Элуканте помедлил с ответом. «Мы с вами в одной паутине, но у каждого из нас своя роль», — вспомнил он, и его роль ему определенно не нравилась. Одним почему-то можно молчать, а другие обязаны выкладывать все как есть на духу. Причем совершенно бесплатно.
— Опознали, — все же признался Томаццо Элуканте. — Конкретно их личности установить не удалось, но установили их принадлежность к шамситской преступной группировке джиннлейялов под руководством эба Сарина ар Джаббала шайех-Фарима. Только, — деканус помедлил, — они вряд ли были нападавшими. Скорее всего, они защищали магистра Финстера.
Гаспар нахмурился, напряженно поджав губы.

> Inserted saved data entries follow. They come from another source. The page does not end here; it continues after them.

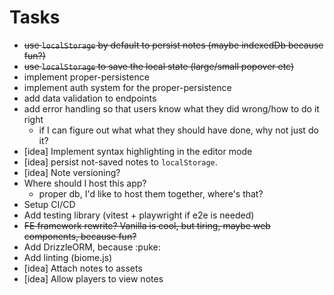 # Tasks

- ~~use `localStorage` by default to persist notes (maybe indexedDb because fun?)~~
- ~~use `localStorage` to save the local state (large/small popover etc)~~
- implement proper-persistence
- implement auth system for the proper-persistence
- add data validation to endpoints
- add error handling so that users know what they did wrong/how to do it right
  - if I can figure out what what they should have done, why not just do it?
- [idea] Implement syntax highlighting in the editor mode
- [idea] persist not-saved notes to `localStorage`.
- [idea] Note versioning?
- Where should I host this app?
  - proper db, I'd like to host them together, where's that?
- Setup CI/CD
- Add testing library (vitest + playwright if e2e is needed)
- ~~FE framework rewrite? Vanilla is cool, but tiring, maybe web components, because fun?~~
- Add DrizzleORM, because :puke:
- Add linting (biome.js)
- [idea] Attach notes to assets
- [idea] Allow players to view notes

Рука Жозефины, которой она упиралась в кресло, потянулась к тьердемондцу, но тот жестом остановил ее.
— С чего вы так решили? — переглянувшись с чародейкой, спросил де Напье.
Элуканте помялся, но ответил:
— Из непроверенных и ненадежных источников мне известно, что магистр Финстер вел с Сарином ар Джаббалом общие дела.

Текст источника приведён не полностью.